## What you are asked to do
Please set down every entry again exactly as it stands, without the pictures.

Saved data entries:
====

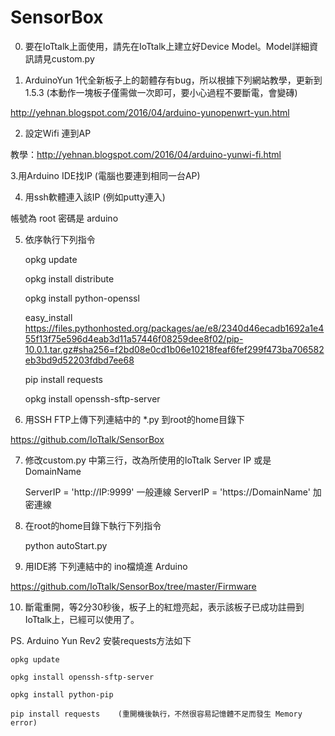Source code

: # SensorBox

0. 要在IoTtalk上面使用，請先在IoTtalk上建立好Device Model。Model詳細資訊請見custom.py

1. ArduinoYun 1代全新板子上的韌體存有bug，所以根據下列網站教學，更新到1.5.3 (本動作一塊板子僅需做一次即可，要小心過程不要斷電，會變磚)

http://yehnan.blogspot.com/2016/04/arduino-yunopenwrt-yun.html


2. 設定Wifi  連到AP

教學：http://yehnan.blogspot.com/2016/04/arduino-yunwi-fi.html 


3.用Arduino IDE找IP  (電腦也要連到相同一台AP)
 

4. 用ssh軟體連入該IP (例如putty連入)  

帳號為 root   密碼是  arduino


5. 依序執行下列指令

    opkg update

    opkg install distribute

    opkg install python-openssl

    easy_install https://files.pythonhosted.org/packages/ae/e8/2340d46ecadb1692a1e455f13f75e596d4eab3d11a57446f08259dee8f02/pip-10.0.1.tar.gz#sha256=f2bd08e0cd1b06e10218feaf6fef299f473ba706582eb3bd9d52203fdbd7ee68

    pip install requests

    opkg install openssh-sftp-server


6. 用SSH FTP上傳下列連結中的  *.py 到root的home目錄下

https://github.com/IoTtalk/SensorBox


7. 修改custom.py 中第三行，改為所使用的IoTtalk Server IP 或是 DomainName

    ServerIP = 'http://IP:9999'   一般連線
    ServerIP = 'https://DomainName'  加密連線

8. 在root的home目錄下執行下列指令


    python autoStart.py


9. 用IDE將 下列連結中的 ino檔燒進 Arduino

https://github.com/IoTtalk/SensorBox/tree/master/Firmware


10. 斷電重開，等2分30秒後，板子上的紅燈亮起，表示該板子已成功註冊到IoTtalk上，已經可以使用了。






PS. Arduino Yun Rev2 安裝requests方法如下

    opkg update
    
    opkg install openssh-sftp-server
    
    opkg install python-pip
    
    pip install requests    (重開機後執行，不然很容易記憶體不足而發生 Memory error)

====

## Written answer
Source code

: # SensorBox

0. 要在IoTtalk上面使用，請先在IoTtalk上建立好Device Model。Model詳細資訊請見custom.py

1. ArduinoYun 1代全新板子上的韌體存有bug，所以根據下列網站教學，更新到1.5.3 (本動作一塊板子僅需做一次即可，要小心過程不要斷電，會變磚)

http://yehnan.blogspot.com/2016/04/arduino-yunopenwrt-yun.html


2. 設定Wifi  連到AP

教學：http://yehnan.blogspot.com/2016/04/arduino-yunwi-fi.html 


3.用Arduino IDE找IP  (電腦也要連到相同一台AP)
 

4. 用ssh軟體連入該IP (例如putty連入)  

帳號為 root   密碼是  arduino


5. 依序執行下列指令

    opkg update

    opkg install distribute

    opkg install python-openssl

    easy_install https://files.pythonhosted.org/packages/ae/e8/2340d46ecadb1692a1e455f13f75e596d4eab3d11a57446f08259dee8f02/pip-10.0.1.tar.gz#sha256=f2bd08e0cd1b06e10218feaf6fef299f473ba706582eb3bd9d52203fdbd7ee68

    pip install requests

    opkg install openssh-sftp-server


6. 用SSH FTP上傳下列連結中的  *.py 到root的home目錄下

https://github.com/IoTtalk/SensorBox


7. 修改custom.py 中第三行，改為所使用的IoTtalk Server IP 或是 DomainName

    ServerIP = 'http://IP:9999'   一般連線
    ServerIP = 'https://DomainName'  加密連線

8. 在root的home目錄下執行下列指令


    python autoStart.py


9. 用IDE將 下列連結中的 ino檔燒進 Arduino

https://github.com/IoTtalk/SensorBox/tree/master/Firmware


10. 斷電重開，等2分30秒後，板子上的紅燈亮起，表示該板子已成功註冊到IoTtalk上，已經可以使用了。






PS. Arduino Yun Rev2 安裝requests方法如下

    opkg update
    
    opkg install openssh-sftp-server
    
    opkg install python-pip
    
    pip install requests    (重開機後執行，不然很容易記憶體不足而發生 Memory error)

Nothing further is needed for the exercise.